Me voilà de retour de Bretagne ! J’ai passé quelques jours loin de Paris, de son agitation et de mon ordinateur. Quel plaisir ! Destination la presqu’île de Quiberon et contrairement à ce que pensent les esprits chagrins, il y a fait un temps superbe ! N’ayant pas pour vocation de remplacer la jolie miss Bourgouin, j’interromps là mon bulletin météorologique et vous conseille plutôt, si vous passez dans le coin, de découvrir la librairie Port-Maria, petite certes mais très riche en livres de toutes sortes (romans, BD, documents…). Les éditions Le Temps qu’il fait, le catalogue (complet il me semble) de la collection « Arcanes » chez Joëlle Losfeld, la littérature érotique, les romans de voyage de Payot y ont une place de choix. Je suis allée à Ravy, la plus grande librairie de Quimper.

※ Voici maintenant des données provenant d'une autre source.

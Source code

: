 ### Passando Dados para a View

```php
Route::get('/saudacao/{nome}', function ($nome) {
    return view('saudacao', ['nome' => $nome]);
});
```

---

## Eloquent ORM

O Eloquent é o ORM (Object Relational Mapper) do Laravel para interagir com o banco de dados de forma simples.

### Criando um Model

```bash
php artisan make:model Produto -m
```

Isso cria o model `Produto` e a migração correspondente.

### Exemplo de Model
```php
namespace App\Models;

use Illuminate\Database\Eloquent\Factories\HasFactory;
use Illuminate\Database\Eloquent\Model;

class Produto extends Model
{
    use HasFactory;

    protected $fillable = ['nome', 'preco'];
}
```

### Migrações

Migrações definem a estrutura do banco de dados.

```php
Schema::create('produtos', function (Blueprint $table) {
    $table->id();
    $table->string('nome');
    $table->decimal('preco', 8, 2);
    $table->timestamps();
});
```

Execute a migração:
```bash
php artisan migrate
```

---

Elle est très bien fournie en livres généralistes comme universitaires. Les BD y ont encore une place de choix tout comme la section poche et les sciences humaines. Ne croyez pas que j’ai passé mon temps dans les librairies, j’ai lu aussi !

 


Mon coup de cœur revient à La Trilogie des jumeaux d’Agotha Kristof. Ce roman, extrêmement cruel, raconte l’histoire, au temps de la Seconde guerre mondiale, de jumeaux. J’ai été frappée par le style concis et laconique de l’auteur qui ne se perd pas en descriptions ni en détails. L’usage du présent rend encore plus puissante l’écriture. Les narrateurs alternent : dans Le Grand cahier, l’histoire est racontée à la 1ère personne du pluriel (ce sont les jumeaux qui prennent en charge le récit), dans La Preuve, le narrateur, extérieur à l’histoire, rapporte les tribulations de Lucas, l’un des jumeaux, demeuré seul dans la Grande Ville tandis que son frère a pu s’échapper en zone libre. Enfin, dans le dernier volet, Le troisième mensonge c’est l’un des jumeaux qui rend compte de son aventure.

 

La construction de cette Trilogie est extrêmement complexe car Agotha Kristof a voulu évoquer une époque traumatisante, celle de la guerre. A cause des conflits, des familles ont été exilées, séparées… Certaines ont perdu leur identité, ont dû quitter leur pays, abandonner leur langue d’origine, leurs idéaux…

 

Il m’a semblé que ce roman est une allégorie de l’écriture. Ainsi, à la fin de la lecture, on ne sait pas quelle histoire (celle des jumeaux ou bien celle de Lucas ou de Klauss) est « vraie » : les identités sont brouillées, les époques et autres repères également. On finit par douter de « leur existence » et plusieurs jours après avoir tourné la dernière page, on démêle encore les fils de l’histoire. Les nombreuses mises en abyme, les échos ne font que nous embrouiller davantage au point qu’on se crée sa propre histoire. Rares sont les livres qui me tiennent ainsi en haleine et me poursuivent des heures durant.